The American Way of Cheese

-- Drawing by Eliane Gerrits

When I think about what I miss most about my native country, the short list starts at my kitchen table with two things: fresh-baked Dutch bread and its closest companion, Dutch cheese.

Cheese is a threatened commodity in this country. An American friend told me once with relish how he grew up near a cheese factory. Every day this petrochemical plant spewed thick black stinking clouds across the town. The cheese produced there was eminently adaptable to all purposes and uses. No need for a busy cook to cut slices for a sandwich, fiddling with a knife or cheese slicer. The locally produced Easy Cheese brought consumers a whole new level of convenience. It could be sprayed from a safe distance with an aerosol can. The coating of cheese can be precisely applied on the largest sandwich or smallest piece of toast and then left to dry, rather like a layer of paint. When I examine the ingredients listed on the package, I am relieved to see in the long list of chemical colorings and flavors the name "cheese culture" -- so probably somewhere along the industrial chain a cow or at least some other living creature was involved in its manufacture.

E-Z Cheez is the cousin of another member of the illustrious American cheese family: Cheez Whiz. This oleaginous orange sauce comes in large cans and can be poured over everything in range. Favorite targets include hot dogs, sandwiches and taco chips. The iridescent color is particularly interesting because it is one I usually see on the ominous warning triangles placed on drums of radioactive material and other hazardous wastes. You wonder if, when flavored with bacon or hot peppers, it lights up a Geiger counter.

All these products touch on an essential conundrum of American cheese: What to call it? Because federal laws forbid that such derivative products be sold under the name "cheese." Manufacturers therefore seek refuge with fig-leaf names such as "cheese product" or simply "American slices." The cheese factory does offer many opportunities for imaginative solutions.
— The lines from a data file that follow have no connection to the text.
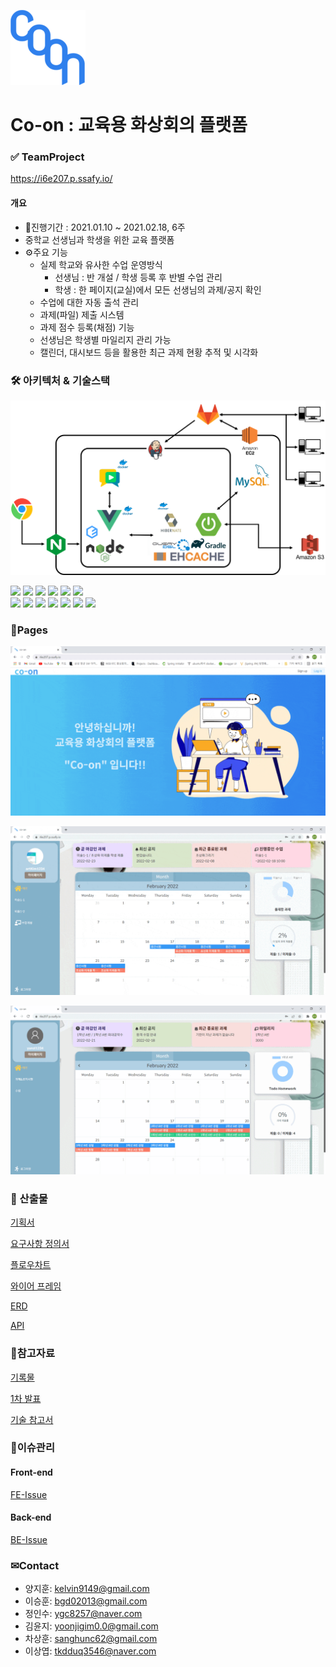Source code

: ![apple-icon-120x120](\images\apple-icon-120x120.png)

# Co-on : 교육용 화상회의 플랫폼

### ✅ TeamProject

https://i6e207.p.ssafy.io/

#### 개요

- 📆진행기간 : 2021.01.10 ~ 2021.02.18, 6주
- 중학교 선생님과 학생을 위한 교육 플랫폼
- ⚙주요 기능
  - 실제 학교와 유사한 수업 운영방식
    - 선생님 : 반 개설 / 학생 등록 후 반별 수업 관리
    - 학생 : 한 페이지(교실)에서 모든 선생님의 과제/공지 확인
  - 수업에 대한 자동 출석 관리
  - 과제(파일) 제출 시스템
  - 과제 점수 등록(채점) 기능
  - 선생님은 학생별 마일리지 관리 가능
  - 캘린더, 대시보드 등을 활용한 최근 과제 현황 추적 및 시각화

### 🛠 아키텍처 & 기술스택

![arc](\images\arc.png)

<img src="https://img.shields.io/badge/vue-4FC08D?style=for-the-badge&logo=vue.js&logoColor=white">
<img src="https://img.shields.io/badge/node.js-339933?style=for-the-badge&logo=Node.js&logoColor=white">
<img src="https://img.shields.io/badge/npm-CB3837?style=for-the-badge&logo=npm&logoColor=white">
<img src="https://img.shields.io/badge/IntelliJ-000000?style=for-the-badge&logo=IntelliJ&logoColor=white">
<img src="https://img.shields.io/badge/spring-6DB33F?style=for-the-badge&logo=spring&logoColor=white">
<img src="https://img.shields.io/badge/java-007396?style=for-the-badge&logo=java&logoColor=white">
<br/>
<img src="https://img.shields.io/badge/nginx-009639?style=for-the-badge&logo=nginx&logoColor=white">
<img src="https://img.shields.io/badge/apache tomcat-F8DC75?style=for-the-badge&logo=apachetomcat&logoColor=white">
<img src="https://img.shields.io/badge/mysql-4479A1?style=for-the-badge&logo=mysql&logoColor=white">
<img src="https://img.shields.io/badge/gitlab-181717?style=for-the-badge&logo=gitlab&logoColor=white">
<img src="https://img.shields.io/badge/amazonaws-232F3E?style=for-the-badge&logo=amazonaws&logoColor=white">
<img src="https://img.shields.io/badge/Jira-0052CC?style=for-the-badge&logo=Jira&logoColor=white">
<img src="https://img.shields.io/badge/Jenkins-D24939?style=for-the-badge&logo=Jenkins&logoColor=white">
<br/>

### 📄Pages

![d959c9d095fd8f02](\images\d959c9d095fd8f02.gif)

![8d650b108510f1d7](\images\8d650b108510f1d7.gif)

![d1b099b94ec9b3ef](\images\d1b099b94ec9b3ef.gif)

### 📝 산출물

[기획서](https://www.notion.so/85de967ca42241c8bf378ad99bfb9362)

[요구사항 정의서](https://www.notion.so/fa56eed887d64c99abf27acd7ffb826d)

[플로우차트](https://www.notion.so/81897471a4e543c586614851936c2db9)

[와이어 프레임](https://www.notion.so/06de41462d5b42dfb9c960a6b83c01d1)

[ERD](https://www.notion.so/ERD-e3fe1de186984fb7948501e0d1a1b119)

[API](https://www.notion.so/API-a04d965be11f494296a059aa155afdcd)

### 📌참고자료

[기록물](https://www.notion.so/363584496eb94fdb86c663fba3a53a37)

[1차 발표](https://www.notion.so/1-88f3f21255524512b557ef38fa9b5bef)

[기술 참고서](https://www.notion.so/6e5074d34bb442d08df551bbd92a33b6)

### 🔧이슈관리

#### Front-end

[FE-Issue](https://www.notion.so/FE-Issue-1781ff91aaa64a7885a265e7ca16ad4f)

#### Back-end

[BE-Issue](https://www.notion.so/BE-Issue-0efa094ad620430dae9724a768a40ad9)

### ✉Contact

- 양지훈: kelvin9149@gmail.com
- 이승훈: bgd02013@gmail.com
- 정인수: ygc8257@naver.com
- 김윤지: yoonjigim0.0@gmail.com
- 차상훈: sanghunc62@gmail.com
- 이상엽: tkdduq3546@naver.com

## 
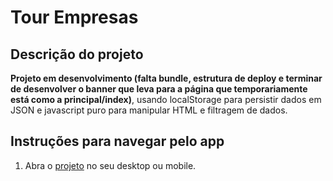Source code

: # Tour Empresas

Descrição do projeto
--------------
**Projeto em desenvolvimento (falta bundle, estrutura de deploy e terminar de desenvolver o banner que leva para a página que temporariamente está como a principal/index)**, usando localStorage para persistir dados em JSON e javascript puro para manipular HTML e filtragem de dados.



## Instruções para navegar pelo app

1. Abra o [projeto](https://alinealvesvianna.github.io/tour-empresas/) no seu desktop ou mobile.
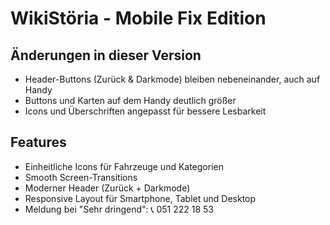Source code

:# WikiStöria - Mobile Fix Edition

## Änderungen in dieser Version
- Header-Buttons (Zurück & Darkmode) bleiben nebeneinander, auch auf Handy
- Buttons und Karten auf dem Handy deutlich größer
- Icons und Überschriften angepasst für bessere Lesbarkeit

## Features
- Einheitliche Icons für Fahrzeuge und Kategorien
- Smooth Screen-Transitions
- Moderner Header (Zurück + Darkmode)
- Responsive Layout für Smartphone, Tablet und Desktop
- Meldung bei "Sehr dringend": 📞 051 222 18 53
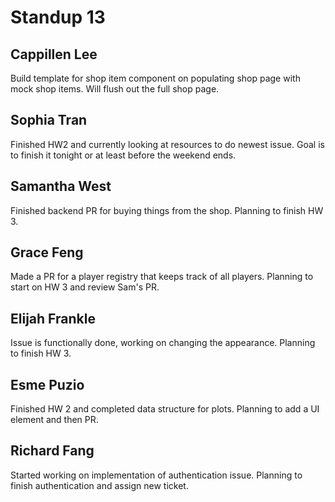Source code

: # Standup 13
## Cappillen Lee
Build template for shop item component on populating shop page with mock shop items. Will flush out the full shop page.
## Sophia Tran
Finished HW2 and currently looking at resources to do newest issue. Goal is to finish it tonight or at least before the weekend ends.
## Samantha West
Finished backend PR for buying things from the shop. Planning to finish HW 3.
## Grace Feng
Made a PR for a player registry that keeps track of all players. Planning to start on HW 3 and review Sam's PR.
## Elijah Frankle
Issue is functionally done, working on changing the appearance. Planning to finish HW 3.
## Esme Puzio
Finished HW 2 and completed data structure for plots. Planning to add a UI element and then PR.
## Richard Fang
Started working on implementation of authentication issue. Planning to finish authentication and assign new ticket.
Once detached from cow or goat, cheese product is adaptable and be given every imaginable color, taste and shape - including given liquid and gaseous forms.

European cheeses are of course available in the big supermarkets; but at the nosebleed prices given to boutique products that are particular to a centuries-old tradition of cheese ripened on a dairy from the farmer's own cows, goats or sheep, a healthy pleasure for everyone.

The simplicity and enjoyment of the cheese sandwich is at the heart of the Dutch character. It gave me great pleasure when a few years ago the then French ambassador in The Hague had to apologize because of a condescending remark he had made about the Dutch lunch with its "cold sandwiches and milk." If you disdain our cheese sandwich, you disdain us all.

Maybe I should do what a Dutch friend of ours did. He moved to the United States and wanted to take something from the Old World. Using the profits from the sale of his Amsterdam house, he bought a 17th century still life. His new apartment in California was sparsely furnished. But his sofa offered a broad view of the wall where he had hung his painting, beautifully lit. What was depicted? A cheese sandwich.